Today, the Supreme Court issued two troubling decisions. One makes it harder to stop discriminatory voting laws and the other could set the stage to undermine basic tenets of long-standing campaign finance laws. By a 6-3 vote along ideological lines, the Court held that California’s law requiring all tax-exempt groups to disclose to the state (but not publicly) the names and addresses of all donors over $5,000 was overly burdensome to the donor’s First Amendment rights. Issue One’s Executive Director, Meredith McGehee said of the decision:
“Justice Sotomayor said it best in her dissent. The Court’s decision today ‘trades precision for blunt force.’ Donors to tax-exempt organizations can have legitimate privacy concerns, but they should have to show reasonable fear of serious reprisal or harm to avoid disclosure. However, this decision does not require such evidence, it instead presumes that these nonpublic disclosures harm donors. This is a troubling departure from the Court’s decision in Doe v. Reed in 2010. The majority in that case, which included two Justices from the majority in this case, found that disclosure requirements ‘do not directly interfere with First Amendment rights.’

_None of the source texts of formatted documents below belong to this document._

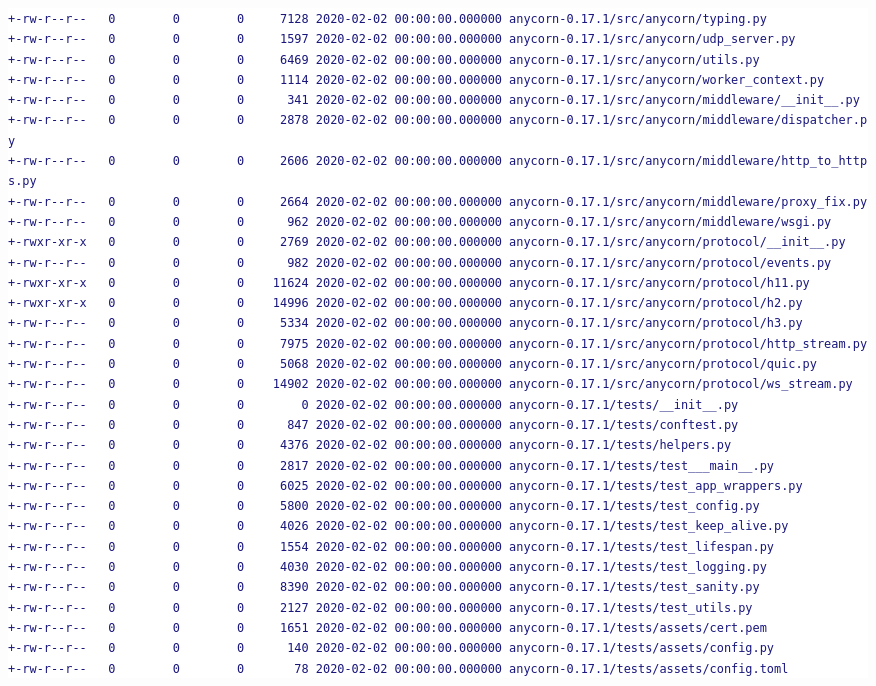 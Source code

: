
 ```diff
+-rw-r--r--   0        0        0     7128 2020-02-02 00:00:00.000000 anycorn-0.17.1/src/anycorn/typing.py
+-rw-r--r--   0        0        0     1597 2020-02-02 00:00:00.000000 anycorn-0.17.1/src/anycorn/udp_server.py
+-rw-r--r--   0        0        0     6469 2020-02-02 00:00:00.000000 anycorn-0.17.1/src/anycorn/utils.py
+-rw-r--r--   0        0        0     1114 2020-02-02 00:00:00.000000 anycorn-0.17.1/src/anycorn/worker_context.py
+-rw-r--r--   0        0        0      341 2020-02-02 00:00:00.000000 anycorn-0.17.1/src/anycorn/middleware/__init__.py
+-rw-r--r--   0        0        0     2878 2020-02-02 00:00:00.000000 anycorn-0.17.1/src/anycorn/middleware/dispatcher.py
+-rw-r--r--   0        0        0     2606 2020-02-02 00:00:00.000000 anycorn-0.17.1/src/anycorn/middleware/http_to_https.py
+-rw-r--r--   0        0        0     2664 2020-02-02 00:00:00.000000 anycorn-0.17.1/src/anycorn/middleware/proxy_fix.py
+-rw-r--r--   0        0        0      962 2020-02-02 00:00:00.000000 anycorn-0.17.1/src/anycorn/middleware/wsgi.py
+-rwxr-xr-x   0        0        0     2769 2020-02-02 00:00:00.000000 anycorn-0.17.1/src/anycorn/protocol/__init__.py
+-rw-r--r--   0        0        0      982 2020-02-02 00:00:00.000000 anycorn-0.17.1/src/anycorn/protocol/events.py
+-rwxr-xr-x   0        0        0    11624 2020-02-02 00:00:00.000000 anycorn-0.17.1/src/anycorn/protocol/h11.py
+-rwxr-xr-x   0        0        0    14996 2020-02-02 00:00:00.000000 anycorn-0.17.1/src/anycorn/protocol/h2.py
+-rw-r--r--   0        0        0     5334 2020-02-02 00:00:00.000000 anycorn-0.17.1/src/anycorn/protocol/h3.py
+-rw-r--r--   0        0        0     7975 2020-02-02 00:00:00.000000 anycorn-0.17.1/src/anycorn/protocol/http_stream.py
+-rw-r--r--   0        0        0     5068 2020-02-02 00:00:00.000000 anycorn-0.17.1/src/anycorn/protocol/quic.py
+-rw-r--r--   0        0        0    14902 2020-02-02 00:00:00.000000 anycorn-0.17.1/src/anycorn/protocol/ws_stream.py
+-rw-r--r--   0        0        0        0 2020-02-02 00:00:00.000000 anycorn-0.17.1/tests/__init__.py
+-rw-r--r--   0        0        0      847 2020-02-02 00:00:00.000000 anycorn-0.17.1/tests/conftest.py
+-rw-r--r--   0        0        0     4376 2020-02-02 00:00:00.000000 anycorn-0.17.1/tests/helpers.py
+-rw-r--r--   0        0        0     2817 2020-02-02 00:00:00.000000 anycorn-0.17.1/tests/test___main__.py
+-rw-r--r--   0        0        0     6025 2020-02-02 00:00:00.000000 anycorn-0.17.1/tests/test_app_wrappers.py
+-rw-r--r--   0        0        0     5800 2020-02-02 00:00:00.000000 anycorn-0.17.1/tests/test_config.py
+-rw-r--r--   0        0        0     4026 2020-02-02 00:00:00.000000 anycorn-0.17.1/tests/test_keep_alive.py
+-rw-r--r--   0        0        0     1554 2020-02-02 00:00:00.000000 anycorn-0.17.1/tests/test_lifespan.py
+-rw-r--r--   0        0        0     4030 2020-02-02 00:00:00.000000 anycorn-0.17.1/tests/test_logging.py
+-rw-r--r--   0        0        0     8390 2020-02-02 00:00:00.000000 anycorn-0.17.1/tests/test_sanity.py
+-rw-r--r--   0        0        0     2127 2020-02-02 00:00:00.000000 anycorn-0.17.1/tests/test_utils.py
+-rw-r--r--   0        0        0     1651 2020-02-02 00:00:00.000000 anycorn-0.17.1/tests/assets/cert.pem
+-rw-r--r--   0        0        0      140 2020-02-02 00:00:00.000000 anycorn-0.17.1/tests/assets/config.py
+-rw-r--r--   0        0        0       78 2020-02-02 00:00:00.000000 anycorn-0.17.1/tests/assets/config.toml
```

“Disclosure is an important tool to ensure against corruption and its appearance, and this decision threatens the future of robust disclosure regimes. We hope that in the aftermath of this decision, the Court does not apply this reasoning to disclosure associated with politically active groups.
“While today’s decisions are not a surprise given the makeup of today’s Court, which reflects the increasingly partisan split in our country, they come at a time when public faith in government institutions hover at all-time lows. Neither of these decisions will help stem that dangerous tide.”